System Hardware
Main Page > Projects > Vancouver Digital Archives > Technology/Tools_Evaluation > System Hardware
Transfer Hardware: Private Records[edit]
Transfer Workflow[edit]
Ingest Hardware Requirements and Architecture
Option 1: External hard disks[edit]
External hard disks offer a cheap, scalable, portable and flexible way to transfer and process digital objects
These articles on Tom's Hardware are very useful for our analysis of off-the-shelf hard-disks: [1] [2] [3]
See also these articles on external disk enclosures: [4] [5]
Multi-disk enclosures: [6]
Data transfer rates[edit]
- Speed will be an issue to reduce the amount of total time required on-site.
- USB 2.0 has a max rate of 60MB/s; typically the max attainable rate is ~40MB/s though, with 20-30 being more reasonable. That works out to ~140GB/hr, or 6.95 hours for one TB.
- to fill a 1TB drive ~12h or more
- Firewire - actual throughput rates seem to depend on both the number and size of files being transferred. Any where from 20-40% better, depending on circumstances.
- to fill a 1TB drive ~5h
- eSATA has been clocked at a max of 130MB/s in some posted tests. See [7]
- USB 2.0 has a max rate of 60MB/s; typically the max attainable rate is ~40MB/s though, with 20-30 being more reasonable. That works out to ~140GB/hr, or 6.95 hours for one TB.
- eSata will probably be faster but likely require a card to be added to the motherboards of the source computers. So external hard disk transfer will most likely happen via USB
Option2: Connect via Ethernet switch[edit]
- connect a transfer PC to the source network's Ethernet switch
- the transfer PC has multiple external hard disks connected to it via eSata ports on its Motherboard
- assuming the source network uses standard 100Mb Ethernet (ideally it has 1Gb but not as likely) transfer should still be much faster and more centralized (all going through one transfer PC) than multiple USB connected hard disks.
Data transfer tool[edit]
- Ideally, it is able to carry on copying while flagging files with issues to avoid stopping the process on a file-by-file basis.
- Rsync
- alternative: Unison
- Requires getting admin privileges on source machines (so that we can install copy tool)
Transfer testing[edit]
After testing in early January 2010, the DA team concluded that we would need to format and partition external drives for the system that we are transferring from. Roughly half of our external transfer drives will be formatted for Mac OSX transfers and the rest for Windows PCs. The following instructions, by Austin, illustrate our preferred methods:
- formatting external drives with gparted (hfs+/ntfs):
The same round of testing resulted in the following instructions, by Austin, for copying directories from a Windows machine. Mac instructions are forthcoming.

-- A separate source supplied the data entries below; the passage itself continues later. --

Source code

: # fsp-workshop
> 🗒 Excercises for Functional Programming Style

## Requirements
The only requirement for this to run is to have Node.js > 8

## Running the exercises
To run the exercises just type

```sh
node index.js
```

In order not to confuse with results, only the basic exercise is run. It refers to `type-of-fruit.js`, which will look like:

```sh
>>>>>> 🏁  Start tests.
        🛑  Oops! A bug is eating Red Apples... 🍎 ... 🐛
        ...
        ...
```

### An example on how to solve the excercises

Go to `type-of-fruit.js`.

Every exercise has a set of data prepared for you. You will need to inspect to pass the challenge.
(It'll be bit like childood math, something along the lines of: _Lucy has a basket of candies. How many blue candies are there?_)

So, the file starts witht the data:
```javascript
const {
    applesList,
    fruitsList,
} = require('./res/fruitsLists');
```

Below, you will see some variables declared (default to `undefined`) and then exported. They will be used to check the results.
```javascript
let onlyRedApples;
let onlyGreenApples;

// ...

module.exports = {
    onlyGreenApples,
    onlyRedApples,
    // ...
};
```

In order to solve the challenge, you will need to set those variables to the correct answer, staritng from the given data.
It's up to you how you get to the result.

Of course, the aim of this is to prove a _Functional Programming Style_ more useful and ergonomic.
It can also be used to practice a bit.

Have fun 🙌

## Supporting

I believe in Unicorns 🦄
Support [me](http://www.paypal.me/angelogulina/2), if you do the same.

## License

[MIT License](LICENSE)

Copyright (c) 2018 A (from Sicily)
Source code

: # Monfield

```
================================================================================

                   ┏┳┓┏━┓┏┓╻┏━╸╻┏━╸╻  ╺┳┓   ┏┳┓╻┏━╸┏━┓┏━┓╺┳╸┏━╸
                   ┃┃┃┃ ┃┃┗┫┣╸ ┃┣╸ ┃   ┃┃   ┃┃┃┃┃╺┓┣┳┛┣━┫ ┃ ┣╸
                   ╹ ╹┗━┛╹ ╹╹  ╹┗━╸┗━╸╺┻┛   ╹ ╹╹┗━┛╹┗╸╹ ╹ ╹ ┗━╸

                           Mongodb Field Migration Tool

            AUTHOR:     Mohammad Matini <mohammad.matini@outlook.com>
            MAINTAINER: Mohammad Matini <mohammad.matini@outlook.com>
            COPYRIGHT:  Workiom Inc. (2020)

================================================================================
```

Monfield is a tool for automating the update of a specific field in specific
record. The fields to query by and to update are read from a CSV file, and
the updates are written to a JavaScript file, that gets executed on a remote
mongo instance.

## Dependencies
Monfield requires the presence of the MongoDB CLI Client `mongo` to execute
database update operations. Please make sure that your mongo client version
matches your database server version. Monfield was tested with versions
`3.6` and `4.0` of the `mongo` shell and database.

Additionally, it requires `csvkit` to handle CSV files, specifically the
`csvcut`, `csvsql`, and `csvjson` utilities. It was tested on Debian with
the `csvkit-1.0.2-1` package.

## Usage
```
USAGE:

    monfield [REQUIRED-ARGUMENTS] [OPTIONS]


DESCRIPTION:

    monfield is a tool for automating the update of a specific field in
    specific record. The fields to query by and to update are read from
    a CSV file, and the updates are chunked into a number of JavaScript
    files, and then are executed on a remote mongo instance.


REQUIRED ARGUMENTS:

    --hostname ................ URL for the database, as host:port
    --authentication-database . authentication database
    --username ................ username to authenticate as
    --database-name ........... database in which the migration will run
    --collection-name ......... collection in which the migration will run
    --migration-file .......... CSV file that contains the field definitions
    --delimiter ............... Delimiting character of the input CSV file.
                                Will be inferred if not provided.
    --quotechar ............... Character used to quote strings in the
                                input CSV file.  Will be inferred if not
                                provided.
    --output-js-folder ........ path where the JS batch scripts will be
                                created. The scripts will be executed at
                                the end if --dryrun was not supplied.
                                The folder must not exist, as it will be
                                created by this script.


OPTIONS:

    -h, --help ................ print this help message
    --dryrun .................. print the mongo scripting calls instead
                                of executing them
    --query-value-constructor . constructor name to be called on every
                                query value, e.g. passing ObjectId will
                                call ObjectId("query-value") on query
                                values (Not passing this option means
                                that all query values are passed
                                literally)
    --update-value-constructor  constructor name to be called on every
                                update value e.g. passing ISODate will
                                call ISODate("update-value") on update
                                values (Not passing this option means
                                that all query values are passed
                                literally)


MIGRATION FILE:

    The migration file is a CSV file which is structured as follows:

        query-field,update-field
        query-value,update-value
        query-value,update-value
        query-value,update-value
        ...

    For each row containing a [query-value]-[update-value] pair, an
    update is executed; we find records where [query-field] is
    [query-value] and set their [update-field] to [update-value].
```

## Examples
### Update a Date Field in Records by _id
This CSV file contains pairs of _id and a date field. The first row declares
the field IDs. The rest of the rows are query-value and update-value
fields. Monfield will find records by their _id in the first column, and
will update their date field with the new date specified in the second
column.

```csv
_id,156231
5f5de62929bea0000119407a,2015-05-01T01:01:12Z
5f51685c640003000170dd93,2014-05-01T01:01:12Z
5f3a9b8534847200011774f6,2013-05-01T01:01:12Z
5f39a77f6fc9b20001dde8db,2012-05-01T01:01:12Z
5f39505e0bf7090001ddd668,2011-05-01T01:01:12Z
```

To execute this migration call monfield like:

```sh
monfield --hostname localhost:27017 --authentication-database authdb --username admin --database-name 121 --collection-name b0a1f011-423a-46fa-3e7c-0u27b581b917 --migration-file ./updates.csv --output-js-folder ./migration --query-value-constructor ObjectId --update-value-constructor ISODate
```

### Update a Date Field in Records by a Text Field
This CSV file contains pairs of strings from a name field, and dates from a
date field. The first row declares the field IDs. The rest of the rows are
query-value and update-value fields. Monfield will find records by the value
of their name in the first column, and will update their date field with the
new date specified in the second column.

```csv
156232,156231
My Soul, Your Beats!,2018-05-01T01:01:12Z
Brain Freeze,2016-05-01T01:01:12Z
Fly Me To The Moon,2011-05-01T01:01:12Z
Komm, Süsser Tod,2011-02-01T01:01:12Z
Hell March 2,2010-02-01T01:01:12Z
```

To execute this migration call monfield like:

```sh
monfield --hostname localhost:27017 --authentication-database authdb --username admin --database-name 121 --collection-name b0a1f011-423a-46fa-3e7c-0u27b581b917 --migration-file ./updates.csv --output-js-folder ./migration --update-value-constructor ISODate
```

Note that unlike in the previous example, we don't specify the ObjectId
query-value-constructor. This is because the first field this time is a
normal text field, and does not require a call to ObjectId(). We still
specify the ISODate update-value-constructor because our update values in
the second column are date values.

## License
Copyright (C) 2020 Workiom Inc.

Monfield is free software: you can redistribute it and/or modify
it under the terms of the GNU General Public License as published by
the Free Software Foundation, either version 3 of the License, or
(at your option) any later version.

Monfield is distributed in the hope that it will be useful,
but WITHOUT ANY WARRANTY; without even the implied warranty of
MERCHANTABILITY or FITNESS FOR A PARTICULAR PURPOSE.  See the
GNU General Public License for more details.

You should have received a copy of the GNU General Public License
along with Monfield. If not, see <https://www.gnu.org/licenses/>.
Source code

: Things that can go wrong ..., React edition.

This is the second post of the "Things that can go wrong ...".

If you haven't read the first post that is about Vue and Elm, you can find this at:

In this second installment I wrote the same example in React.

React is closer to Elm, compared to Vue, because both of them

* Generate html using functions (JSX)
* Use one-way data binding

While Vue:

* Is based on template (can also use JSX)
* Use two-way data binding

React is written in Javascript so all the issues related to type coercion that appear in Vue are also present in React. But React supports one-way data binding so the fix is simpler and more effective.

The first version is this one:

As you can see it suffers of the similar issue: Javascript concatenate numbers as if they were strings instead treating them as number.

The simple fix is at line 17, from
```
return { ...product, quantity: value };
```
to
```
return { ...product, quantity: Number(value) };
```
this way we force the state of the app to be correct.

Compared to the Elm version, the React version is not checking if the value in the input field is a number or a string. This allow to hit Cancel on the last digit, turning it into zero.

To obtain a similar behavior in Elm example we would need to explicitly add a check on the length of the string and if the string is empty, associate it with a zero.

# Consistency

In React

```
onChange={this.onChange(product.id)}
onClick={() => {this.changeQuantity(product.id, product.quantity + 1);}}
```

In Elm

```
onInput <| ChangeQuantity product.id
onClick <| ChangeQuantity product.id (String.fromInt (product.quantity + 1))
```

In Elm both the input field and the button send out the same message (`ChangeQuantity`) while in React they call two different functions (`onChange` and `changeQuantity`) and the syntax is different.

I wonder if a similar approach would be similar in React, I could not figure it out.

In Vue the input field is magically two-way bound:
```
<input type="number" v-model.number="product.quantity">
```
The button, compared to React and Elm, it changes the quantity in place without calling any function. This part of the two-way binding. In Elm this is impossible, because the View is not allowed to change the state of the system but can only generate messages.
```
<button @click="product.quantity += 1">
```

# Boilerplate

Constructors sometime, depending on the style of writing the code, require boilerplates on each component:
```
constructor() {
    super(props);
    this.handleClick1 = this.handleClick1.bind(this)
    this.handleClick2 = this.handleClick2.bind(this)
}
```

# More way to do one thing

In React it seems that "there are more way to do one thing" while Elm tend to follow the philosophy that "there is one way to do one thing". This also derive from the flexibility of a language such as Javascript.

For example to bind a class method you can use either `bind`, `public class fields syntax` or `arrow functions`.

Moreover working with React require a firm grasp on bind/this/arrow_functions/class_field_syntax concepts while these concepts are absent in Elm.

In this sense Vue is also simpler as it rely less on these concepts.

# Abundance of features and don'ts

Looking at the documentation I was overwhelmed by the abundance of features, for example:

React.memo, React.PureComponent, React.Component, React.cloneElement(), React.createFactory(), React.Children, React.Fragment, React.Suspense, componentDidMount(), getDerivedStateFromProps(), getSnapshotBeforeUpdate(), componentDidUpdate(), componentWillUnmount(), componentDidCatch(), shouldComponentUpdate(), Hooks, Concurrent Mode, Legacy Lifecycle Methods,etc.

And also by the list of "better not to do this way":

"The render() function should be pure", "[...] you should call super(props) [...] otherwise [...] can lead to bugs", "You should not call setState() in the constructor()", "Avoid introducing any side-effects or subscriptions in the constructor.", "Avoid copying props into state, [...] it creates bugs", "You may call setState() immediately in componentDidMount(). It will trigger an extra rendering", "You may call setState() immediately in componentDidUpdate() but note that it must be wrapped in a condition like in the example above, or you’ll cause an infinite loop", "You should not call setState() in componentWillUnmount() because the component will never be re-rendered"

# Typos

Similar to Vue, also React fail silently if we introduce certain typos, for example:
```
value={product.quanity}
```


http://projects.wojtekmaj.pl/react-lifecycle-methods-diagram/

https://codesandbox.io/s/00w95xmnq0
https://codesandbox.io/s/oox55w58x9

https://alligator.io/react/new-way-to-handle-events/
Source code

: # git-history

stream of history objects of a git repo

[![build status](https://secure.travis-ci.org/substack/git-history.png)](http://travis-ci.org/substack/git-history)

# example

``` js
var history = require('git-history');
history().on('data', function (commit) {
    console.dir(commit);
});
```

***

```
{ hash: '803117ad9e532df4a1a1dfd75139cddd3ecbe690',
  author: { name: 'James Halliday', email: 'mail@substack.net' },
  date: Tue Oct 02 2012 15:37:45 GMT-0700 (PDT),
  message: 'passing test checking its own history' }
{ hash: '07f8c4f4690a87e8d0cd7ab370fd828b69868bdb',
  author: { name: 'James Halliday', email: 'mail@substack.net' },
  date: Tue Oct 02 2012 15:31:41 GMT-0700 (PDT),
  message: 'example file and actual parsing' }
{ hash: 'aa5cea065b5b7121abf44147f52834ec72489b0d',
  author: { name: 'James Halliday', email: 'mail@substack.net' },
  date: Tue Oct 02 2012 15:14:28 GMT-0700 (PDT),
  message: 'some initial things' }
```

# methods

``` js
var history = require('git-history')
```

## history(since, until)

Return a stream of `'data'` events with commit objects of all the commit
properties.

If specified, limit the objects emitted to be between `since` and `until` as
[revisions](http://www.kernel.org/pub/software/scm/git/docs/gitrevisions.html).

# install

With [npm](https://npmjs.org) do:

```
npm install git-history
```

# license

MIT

- recursive md5sum integrity check, rsync-cygwin windows, and md5sum audit with ubuntu:
- IMPORTANT: see initial test results: Mac Darwinports/hashdeep test
Data transfer tests[edit]
21-12-09[edit]
- using cwRsync
- copied full NTFS formatted C: drive of Artefactual office Windows PC via USB2 to a root directory on a FAT32 formatted, 1 TB, 3.5" external hard disk using a NexStar3 hard disk enclosure
- Command used:
rsync.exe -avc "/cygdrive/c/" "/cygdrive/e/"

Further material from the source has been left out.